Civilian Peace Service Canada White Paper Release at Parliament Hill
Increasingly Canadians are searching for viable alternatives to a military response to conflict. Implementing one such alternative has become the mission of the Civilian Peace Service Canada (CPSC). Active since 2004, the CPSC, a peace NGO, is working through existing organizations in Canada and abroad to design and deliver standardized, professional accreditation of peace workers. Fully accredited peace professionals and volunteers would form a qualified, stand-by civilian resource. On call through existing rosters they would facilitate non-violent resolution of conflict – as one step towards sustainable peace.
Given its longstanding commitment to peacekeeping and peacebuilding, Canada can learn from, and build upon these initiatives, rather than continuing the unsettling trend towards increased use of Canadian military troops for non-military purposes – particularly in the face of recent and repeated acknowledgement that conflicts can seldom be resolved through military means alone. CPSC aims to draw upon Canada’s strong track record in peacekeeping and peacebuilding to create a program that will enhance the role, competencies and effectiveness of peace professionals globally.
The Civilian Peace Service Canada (CPSC) and the Canadian Department of Peace Initiative (CDPI) will be releasing on February 14, 2008, a White Paper making the case to the Federal Government for the establishment of a Civilian Peace Service in Canada.

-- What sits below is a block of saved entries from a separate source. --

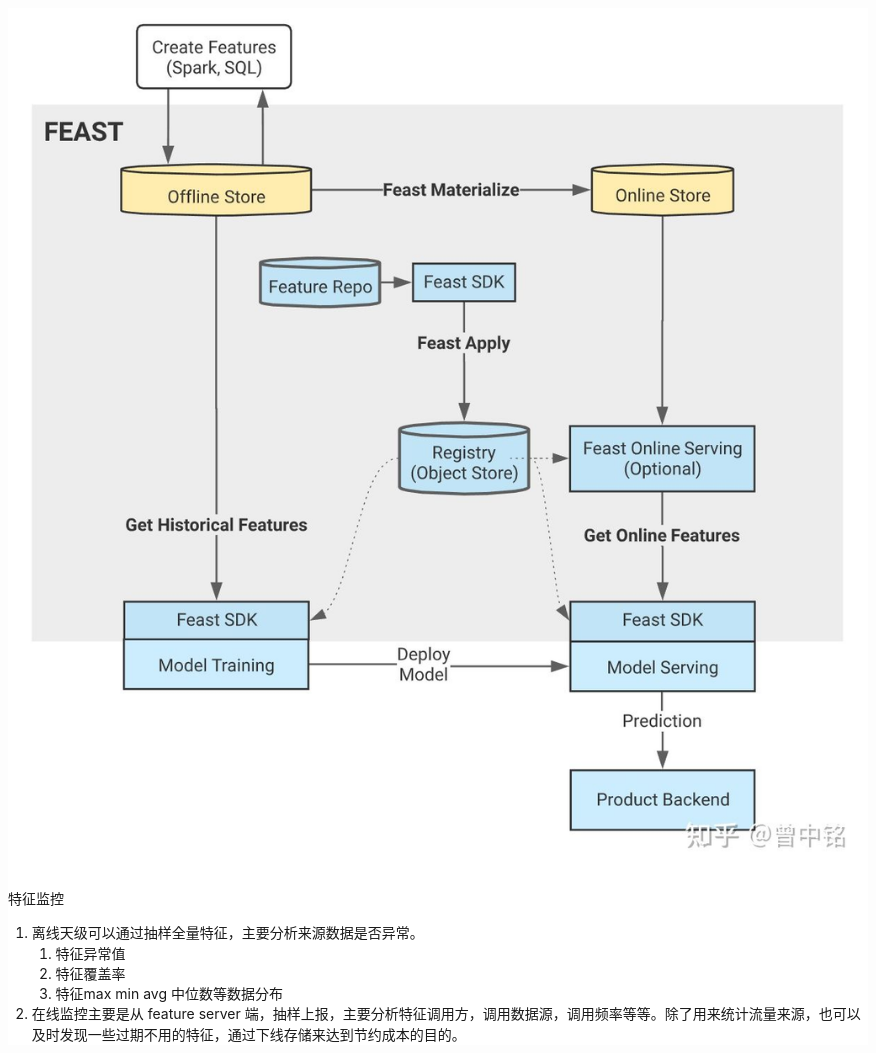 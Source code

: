 ![](/public/upload/machine/feast_store.png)

特征监控
1. 离线天级可以通过抽样全量特征，主要分析来源数据是否异常。
    1. 特征异常值
    2. 特征覆盖率
    3. 特征max min avg 中位数等数据分布
3. 在线监控主要是从 feature server 端，抽样上报，主要分析特征调用方，调用数据源，调用频率等等。除了用来统计流量来源，也可以及时发现一些过期不用的特征，通过下线存储来达到节约成本的目的。
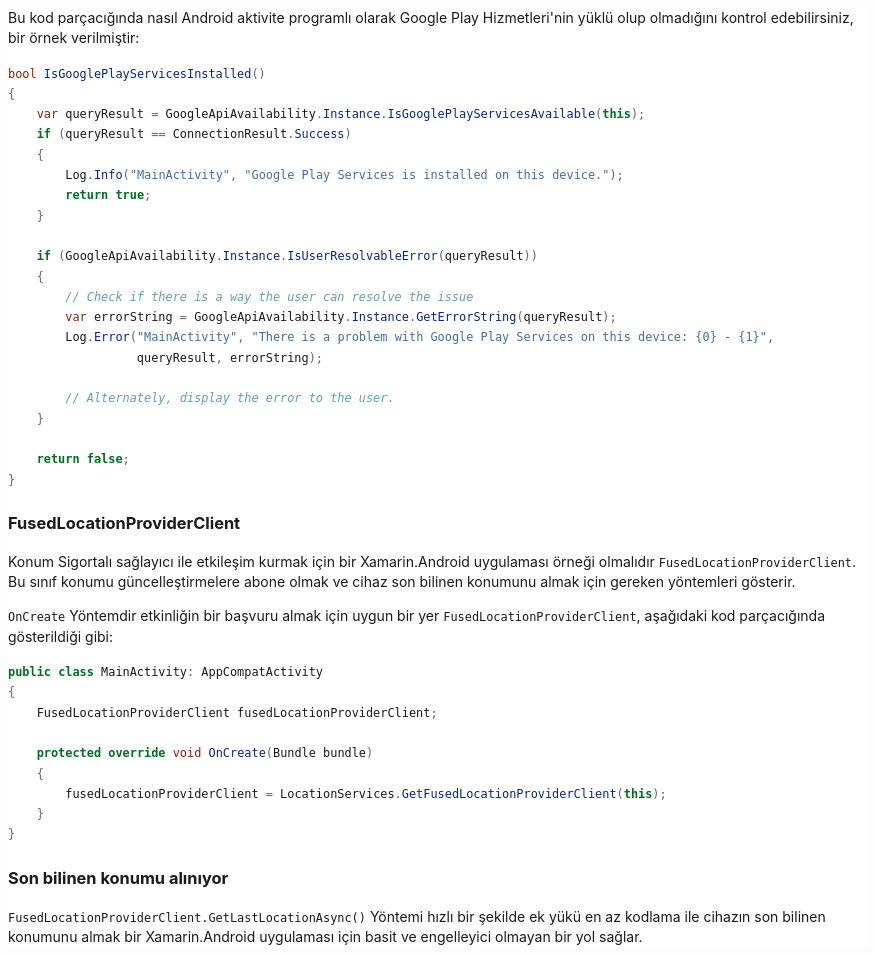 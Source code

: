 Bu kod parçacığında nasıl Android aktivite programlı olarak Google Play Hizmetleri'nin yüklü olup olmadığını kontrol edebilirsiniz, bir örnek verilmiştir:

```csharp
bool IsGooglePlayServicesInstalled()
{
    var queryResult = GoogleApiAvailability.Instance.IsGooglePlayServicesAvailable(this);
    if (queryResult == ConnectionResult.Success)
    {
        Log.Info("MainActivity", "Google Play Services is installed on this device.");
        return true;
    }

    if (GoogleApiAvailability.Instance.IsUserResolvableError(queryResult))
    {
        // Check if there is a way the user can resolve the issue
        var errorString = GoogleApiAvailability.Instance.GetErrorString(queryResult);
        Log.Error("MainActivity", "There is a problem with Google Play Services on this device: {0} - {1}",
                  queryResult, errorString);
                  
        // Alternately, display the error to the user.
    }

    return false;
}
```

### <a name="fusedlocationproviderclient"></a>FusedLocationProviderClient

Konum Sigortalı sağlayıcı ile etkileşim kurmak için bir Xamarin.Android uygulaması örneği olmalıdır `FusedLocationProviderClient`. Bu sınıf konumu güncelleştirmelere abone olmak ve cihaz son bilinen konumunu almak için gereken yöntemleri gösterir.

`OnCreate` Yöntemdir etkinliğin bir başvuru almak için uygun bir yer `FusedLocationProviderClient`, aşağıdaki kod parçacığında gösterildiği gibi:

```csharp
public class MainActivity: AppCompatActivity
{
    FusedLocationProviderClient fusedLocationProviderClient;

    protected override void OnCreate(Bundle bundle) 
    {
        fusedLocationProviderClient = LocationServices.GetFusedLocationProviderClient(this);
    }
}
```

### <a name="getting-the-last-known-location"></a>Son bilinen konumu alınıyor

`FusedLocationProviderClient.GetLastLocationAsync()` Yöntemi hızlı bir şekilde ek yükü en az kodlama ile cihazın son bilinen konumunu almak bir Xamarin.Android uygulaması için basit ve engelleyici olmayan bir yol sağlar.
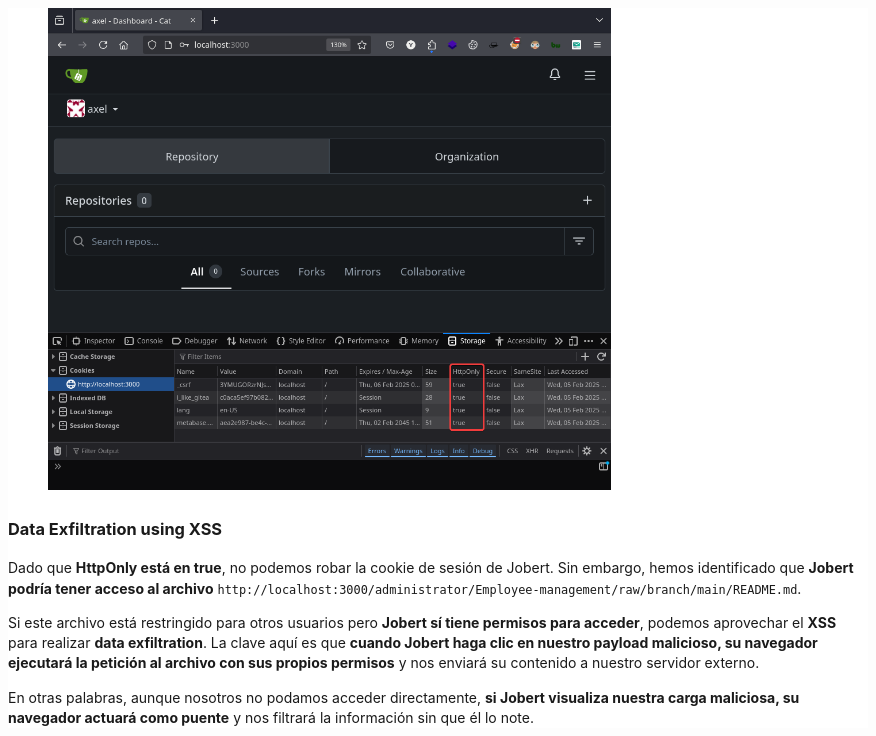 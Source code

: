 <figure><img src="../../.gitbook/assets/imagen (297).png" alt="" width="563"><figcaption></figcaption></figure>

### Data Exfiltration using XSS

Dado que **HttpOnly está en true**, no podemos robar la cookie de sesión de Jobert. Sin embargo, hemos identificado que **Jobert podría tener acceso al archivo** `http://localhost:3000/administrator/Employee-management/raw/branch/main/README.md`.

Si este archivo está restringido para otros usuarios pero **Jobert sí tiene permisos para acceder**, podemos aprovechar el **XSS** para realizar **data exfiltration**. La clave aquí es que **cuando Jobert haga clic en nuestro payload malicioso, su navegador ejecutará la petición al archivo con sus propios permisos** y nos enviará su contenido a nuestro servidor externo.

En otras palabras, aunque nosotros no podamos acceder directamente, **si Jobert visualiza nuestra carga maliciosa, su navegador actuará como puente** y nos filtrará la información sin que él lo note.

The Release will take place at a reception from 5:00 to 7:00pm in the Centre Block, Room 256S, Parliament Hill. Alexa McDonough, MP Halifax will host this event.
The CPSC White Paper recommends that the Government of Canada:
1. Accept the constructive role civilians with peace building expertise can play in advising government on alternatives to military approaches to resolution of conflict as well as the value-added of a Civilian Peace Service Canada, as described in this White Paper
2. On the basis of this White Paper, and taking into account funding precedents set in Europe, enter into discussions with the CPSC Development Committee on steps towards:
o further development of the CPSC concept
o development and refinement of an assessment, training and accreditation program for peace
o delivery of two pilot training programs (to test the concept and the training)
o determination of how Canada, through the CPSC (and consideration of a Federal Department of Peace), can best contribute to sustainable peace in Canada and abroad
The program invitation and an excerpt of the Executive Summary of the White Paper are attached providing additional details. For reasons of security, please confirm your attendance with Dominique Guindon at 613-235-5800 or firstname.lastname@example.org.
For further information on the White Paper and the event, please do not hesitate to call Gord Breedyk, Co-Chair, Civilian Peace Service Canada, phone: 613-721-9829 or gbreedyk@ rogers.com.
Past thinking and methods did not prevent world wars. Future thinking must make wars impossible. You cannot simultaneously prevent and prepare for war.